Subprime lenders provide mortgages or home equity loans to people,
including high-income borrowers, who don't qualify for conventional
financing. Such lenders accept credit scores below the 620-660
threshold generally needed for prime financing and require
less-stringent income documentation.
But critics say many of the subprime lenders' clients could qualify
for conventional loans. Subprime lenders offer mortgage rates that
sometimes range into double digits, though they can be as low as 6%
to 7% for those with near-prime credit. Costs rise, often steeply,
as credit scores fall.
•Changing demographics. Recent immigrants and minorities, who will
make up the bulk of new households and about half of first-time home
buyers in coming decades, are far more likely than whites to take
out subprime loans — and appear more likely to be victimized by
predatory lending. Federal data show even affluent minorities are
more likely than whites to take out subprime loans, and some
consumer groups say minorities are unfairly diverted to the subprime
market.
The elderly population, too, is growing and may be vulnerable to
predatory lending, because older homeowners have built up years of
equity. AARP has a major initiative to combat predatory lending
through education and litigation.
"Most of our clients don't go looking for loans," says Jean
Constantine-Davis, an AARP attorney in Washington, D.C. "It very
often starts out with a home-improvement loan. ... People think
they're getting a loan for a chimney, (but) they've refinanced the
house, rolled credit cards into it."
In Memphis, consumer advocates say predatory lenders, including
firms owned by blacks, have targeted African-American neighborhoods,
resulting in a rash of foreclosures. Data from Boston and Chicago
also show concentrated subprime lending in minority neighborhoods.

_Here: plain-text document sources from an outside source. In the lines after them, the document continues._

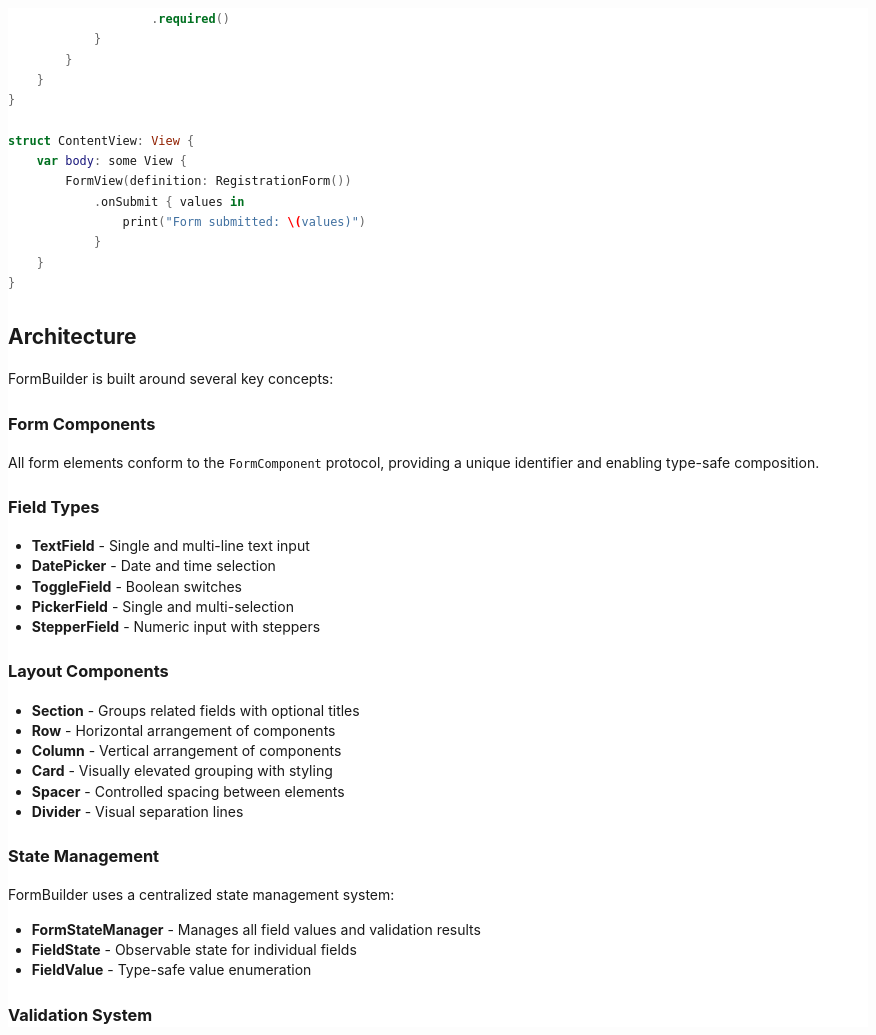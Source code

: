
 ```swift
                    .required()
            }
        }
    }
}

struct ContentView: View {
    var body: some View {
        FormView(definition: RegistrationForm())
            .onSubmit { values in
                print("Form submitted: \(values)")
            }
    }
}
```

## Architecture

FormBuilder is built around several key concepts:

### Form Components

All form elements conform to the `FormComponent` protocol, providing a unique identifier and enabling type-safe composition.

### Field Types

- **TextField** - Single and multi-line text input
- **DatePicker** - Date and time selection
- **ToggleField** - Boolean switches
- **PickerField** - Single and multi-selection
- **StepperField** - Numeric input with steppers

### Layout Components

- **Section** - Groups related fields with optional titles
- **Row** - Horizontal arrangement of components
- **Column** - Vertical arrangement of components
- **Card** - Visually elevated grouping with styling
- **Spacer** - Controlled spacing between elements
- **Divider** - Visual separation lines

### State Management

FormBuilder uses a centralized state management system:

- **FormStateManager** - Manages all field values and validation results
- **FieldState** - Observable state for individual fields
- **FieldValue** - Type-safe value enumeration

### Validation System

•The growth of the secondary market. More than $200 billion in
subprime mortgages were resold, bundled into bonds and offered to
investors as mortgage-backed securities in 2003. Mainline entities
such as Lehman Bros. or mortgage giant Fannie Mae are major players
in the market.
•Uneven regulation. Mortgage brokers, middlemen who match buyers
with lenders, now originate 50% of subprime mortgage loans — about
the same as for regular mortgages — but are lightly licensed and
monitored by states. The number of mortgage brokerage firms has
climbed to 44,000 last year from 7,000 in 1987. State laws on
predatory loans don't govern national banks, which are exempted
under a ruling by the federal Office of the Comptroller of the
Currency. The banks fall under less-restrictive federal rules.
A turning point?
The debate over subprime lending may be at a turning point. Banks
and brokerages with a stake in the booming subprime market complain
legislatures have gone too far, creating a confusing patchwork of
laws that hurt legitimate business and prevent consumers from
getting loans. Many want federal legislation overriding state
statutes.
"You err on the side of letting people try to live the American
dream if they want to buy a house," says Wright Andrews, a
Washington, D.C., attorney who represents subprime lenders.
Congress is poised to take up the issue next year, though
legislation is far from a sure thing. State governors and attorneys
general, already opposed to the Office of the Comptroller ruling,
fear a federal power grab. Consumer groups, which had pushed for a
federal law, worry about losing state protections.
"A lot of people have been victimized. Not just poor people —
middle-class, professional people, people of every stripe," says
Allen Fishbein, director of housing and credit policy for the
Consumer Federation of America.
Predatory-lending restrictions
What is a predatory loan? There's no official definition. Both sides
say the issue is akin to a Supreme Court justice's description of
pornography: You know it when you see it.